完成した人形を奥様は大変喜んだが、人形を作成した藤白五十浪の娘がそれからすぐに流行病で亡くなった。
そして、それに続くように、名家の長女が交通事故で命を落とした。
事故にあったその時、長女は屋敷から人形を持ち出していたという。
奇跡的に人形はほとんど無傷で妹の元に戻ってきたが、それから半年後、元々身体の弱かった妹は風邪をこじらせ、この世を去った。
立て続けに姉妹の命を奪ったのは人形の呪いのせいだと奥様が言い出し、それが噂となって瞬く間に周りに広まった。なぜなら、藤白五十浪が作成した人形の顔は、彼の娘にそっくりであったから。
人形に宿った藤白五十浪の娘の魂が、二人の姉妹を道連れにしたと噂されるようになった。

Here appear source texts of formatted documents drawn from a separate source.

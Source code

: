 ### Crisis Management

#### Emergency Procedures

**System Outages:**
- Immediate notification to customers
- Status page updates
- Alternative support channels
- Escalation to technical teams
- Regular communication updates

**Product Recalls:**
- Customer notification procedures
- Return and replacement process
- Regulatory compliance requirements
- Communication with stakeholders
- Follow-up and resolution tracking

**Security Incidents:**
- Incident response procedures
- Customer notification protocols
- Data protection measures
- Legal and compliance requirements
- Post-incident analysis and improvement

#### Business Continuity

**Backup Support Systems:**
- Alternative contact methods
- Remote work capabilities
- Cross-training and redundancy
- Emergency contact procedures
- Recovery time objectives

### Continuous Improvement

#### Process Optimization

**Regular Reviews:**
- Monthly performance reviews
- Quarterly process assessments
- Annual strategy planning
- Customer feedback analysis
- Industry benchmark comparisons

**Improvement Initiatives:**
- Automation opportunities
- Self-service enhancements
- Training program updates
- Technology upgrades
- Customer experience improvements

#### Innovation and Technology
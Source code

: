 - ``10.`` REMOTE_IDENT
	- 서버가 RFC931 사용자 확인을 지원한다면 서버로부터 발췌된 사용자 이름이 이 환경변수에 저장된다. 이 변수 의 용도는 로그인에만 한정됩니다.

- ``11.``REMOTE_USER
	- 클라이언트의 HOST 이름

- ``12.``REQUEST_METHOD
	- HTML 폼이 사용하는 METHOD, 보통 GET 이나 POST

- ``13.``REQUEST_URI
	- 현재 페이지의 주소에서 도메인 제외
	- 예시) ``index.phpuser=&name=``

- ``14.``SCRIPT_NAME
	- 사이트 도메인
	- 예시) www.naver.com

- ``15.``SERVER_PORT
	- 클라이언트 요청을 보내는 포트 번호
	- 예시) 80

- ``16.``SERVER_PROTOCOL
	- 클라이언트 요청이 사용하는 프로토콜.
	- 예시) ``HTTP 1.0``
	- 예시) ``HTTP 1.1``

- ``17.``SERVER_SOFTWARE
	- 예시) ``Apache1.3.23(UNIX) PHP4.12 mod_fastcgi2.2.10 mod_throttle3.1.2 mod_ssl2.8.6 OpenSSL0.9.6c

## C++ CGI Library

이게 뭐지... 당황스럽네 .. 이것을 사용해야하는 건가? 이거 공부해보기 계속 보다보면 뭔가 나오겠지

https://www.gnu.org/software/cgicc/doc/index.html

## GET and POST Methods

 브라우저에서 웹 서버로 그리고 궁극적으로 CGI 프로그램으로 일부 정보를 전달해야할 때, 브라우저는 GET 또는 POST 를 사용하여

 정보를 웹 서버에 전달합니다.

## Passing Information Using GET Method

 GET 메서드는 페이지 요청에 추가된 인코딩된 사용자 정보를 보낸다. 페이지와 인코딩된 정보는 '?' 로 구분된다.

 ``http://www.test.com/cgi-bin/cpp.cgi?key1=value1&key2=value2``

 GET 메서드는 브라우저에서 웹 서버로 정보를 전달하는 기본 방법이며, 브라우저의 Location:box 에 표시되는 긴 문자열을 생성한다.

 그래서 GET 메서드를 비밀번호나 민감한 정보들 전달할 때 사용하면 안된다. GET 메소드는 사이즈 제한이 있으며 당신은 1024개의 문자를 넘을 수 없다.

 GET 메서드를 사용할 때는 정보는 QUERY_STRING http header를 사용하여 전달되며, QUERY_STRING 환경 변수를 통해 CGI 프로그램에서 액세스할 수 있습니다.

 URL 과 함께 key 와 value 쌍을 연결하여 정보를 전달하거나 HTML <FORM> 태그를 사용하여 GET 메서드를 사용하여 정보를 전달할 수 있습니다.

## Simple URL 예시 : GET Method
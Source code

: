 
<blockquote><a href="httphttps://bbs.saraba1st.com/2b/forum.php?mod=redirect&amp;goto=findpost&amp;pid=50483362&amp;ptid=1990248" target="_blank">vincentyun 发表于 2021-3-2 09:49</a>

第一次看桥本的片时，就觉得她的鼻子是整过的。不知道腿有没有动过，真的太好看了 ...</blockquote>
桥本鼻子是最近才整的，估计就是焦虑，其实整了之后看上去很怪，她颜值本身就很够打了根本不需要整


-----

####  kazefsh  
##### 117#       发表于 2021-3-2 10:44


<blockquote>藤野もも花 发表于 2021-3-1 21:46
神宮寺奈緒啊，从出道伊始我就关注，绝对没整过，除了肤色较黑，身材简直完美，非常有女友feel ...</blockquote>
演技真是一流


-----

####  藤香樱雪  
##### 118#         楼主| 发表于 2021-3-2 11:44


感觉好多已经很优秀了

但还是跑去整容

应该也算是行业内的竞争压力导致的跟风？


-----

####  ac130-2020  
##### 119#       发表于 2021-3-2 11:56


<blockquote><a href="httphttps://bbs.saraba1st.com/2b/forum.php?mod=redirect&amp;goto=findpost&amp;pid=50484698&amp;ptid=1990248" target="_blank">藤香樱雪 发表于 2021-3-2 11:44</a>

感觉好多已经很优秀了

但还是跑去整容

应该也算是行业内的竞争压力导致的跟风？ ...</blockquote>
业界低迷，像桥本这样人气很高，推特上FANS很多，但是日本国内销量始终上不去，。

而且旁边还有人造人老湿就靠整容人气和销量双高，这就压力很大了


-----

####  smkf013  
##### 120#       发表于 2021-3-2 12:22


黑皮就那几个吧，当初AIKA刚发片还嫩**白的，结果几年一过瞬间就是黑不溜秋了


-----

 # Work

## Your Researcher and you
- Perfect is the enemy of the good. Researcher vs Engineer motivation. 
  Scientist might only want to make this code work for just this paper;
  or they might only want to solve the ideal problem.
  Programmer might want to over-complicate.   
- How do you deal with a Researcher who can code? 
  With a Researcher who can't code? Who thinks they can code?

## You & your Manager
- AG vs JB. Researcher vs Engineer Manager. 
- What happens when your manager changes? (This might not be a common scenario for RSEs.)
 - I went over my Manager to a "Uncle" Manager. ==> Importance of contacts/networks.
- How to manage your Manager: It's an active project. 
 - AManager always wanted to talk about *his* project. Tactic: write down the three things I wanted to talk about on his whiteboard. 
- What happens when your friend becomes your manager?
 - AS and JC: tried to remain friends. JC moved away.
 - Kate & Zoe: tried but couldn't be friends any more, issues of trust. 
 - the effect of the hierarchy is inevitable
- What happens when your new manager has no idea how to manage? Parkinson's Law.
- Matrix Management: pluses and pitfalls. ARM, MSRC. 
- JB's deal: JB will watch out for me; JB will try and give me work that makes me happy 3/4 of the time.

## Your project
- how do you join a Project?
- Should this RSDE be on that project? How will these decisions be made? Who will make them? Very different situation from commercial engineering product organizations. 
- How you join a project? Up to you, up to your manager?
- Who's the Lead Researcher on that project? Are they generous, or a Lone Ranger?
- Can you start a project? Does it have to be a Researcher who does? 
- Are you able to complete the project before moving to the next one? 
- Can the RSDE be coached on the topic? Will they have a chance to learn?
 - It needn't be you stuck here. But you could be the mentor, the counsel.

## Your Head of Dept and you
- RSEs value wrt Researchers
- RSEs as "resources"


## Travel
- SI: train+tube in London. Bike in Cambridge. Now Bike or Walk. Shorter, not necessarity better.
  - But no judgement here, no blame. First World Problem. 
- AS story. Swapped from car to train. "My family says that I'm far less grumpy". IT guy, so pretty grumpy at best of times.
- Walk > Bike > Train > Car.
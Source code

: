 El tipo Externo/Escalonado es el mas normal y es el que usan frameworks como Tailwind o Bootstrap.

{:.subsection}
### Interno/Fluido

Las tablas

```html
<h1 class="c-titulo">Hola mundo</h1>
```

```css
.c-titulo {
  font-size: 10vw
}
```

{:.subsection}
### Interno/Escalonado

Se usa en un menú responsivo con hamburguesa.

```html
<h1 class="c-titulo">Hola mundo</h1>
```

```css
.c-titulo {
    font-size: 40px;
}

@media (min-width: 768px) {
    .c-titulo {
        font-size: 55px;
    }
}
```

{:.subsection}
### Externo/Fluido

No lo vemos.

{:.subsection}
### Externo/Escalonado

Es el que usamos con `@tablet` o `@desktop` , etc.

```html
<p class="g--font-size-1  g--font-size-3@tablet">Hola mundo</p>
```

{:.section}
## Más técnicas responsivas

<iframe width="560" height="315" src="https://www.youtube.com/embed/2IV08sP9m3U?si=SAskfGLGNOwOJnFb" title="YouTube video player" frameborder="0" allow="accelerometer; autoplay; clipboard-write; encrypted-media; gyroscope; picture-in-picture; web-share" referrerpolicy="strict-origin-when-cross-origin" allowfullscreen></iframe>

だが、皮肉なことにその出来事が、さらに藤白五十浪の名を広めることになった。
それにしても、呪いだなんて言いがかりもバカバカしいと紗紀は思っている。
「そして、ここからは僕が視たものだ」
紗紀はごくりと喉を鳴らして唾を飲み、真剣な顔で耳を傾けた。
「姉妹はその人形を可愛がっていた。しかし、長女には雛人形、次女には市松人形という風習通り、仲良く可愛がっていても、市松人形は本来、次女のもの。それを羨んだ姉がある日人形を持ち出し屋敷の外に出ていった。独り占めをしたいと思ったのだろう。しかし、不運なことに姉は道路に飛び出し車に撥ねられ亡くなった。おそらく手にしていた人形も車に撥ねられた衝撃で飛ばされた」
「ああ……」
ざわり、と二の腕に鳥肌がたった。
横断歩道で泣きながら立ち尽くす少女の姿が脳裏を過ぎる。
彼女が人形を持ち出し屋敷の外に行った、姉の柚希ちゃん。
柚希ちゃんは車に撥ねられ、あの場所から動けずにいた。
確かに、動けない、帰れないと言って柚希ちゃんは泣いていた。
さらに、無くしたものが見つからないと。
それは人形のことだったのだ。
彼女は人形を無くしたと思い込んでいた。
人形が『かえりたい』と訴えかけていたのは柚希ちゃんの気持ちであった。
「紗紀が少女に手を差し述べたことで、あの場に捕らわれていた少女の呪縛を解き、願い通り、屋敷へと連れ帰った。地縛霊を動かすのは、そう簡単にできることではない。それどころか、さらに紗紀は、二人の姉妹を引き合わせ浄化させた。正直、驚いた」
いろいろ一空に褒められているようだが、紗紀は違うことを考えていた。
そうか。
少女の手を引かれながら歩いていた住宅街で、すれ違う人たちがこぞって変な目で私を見ていた理由をようやく知る。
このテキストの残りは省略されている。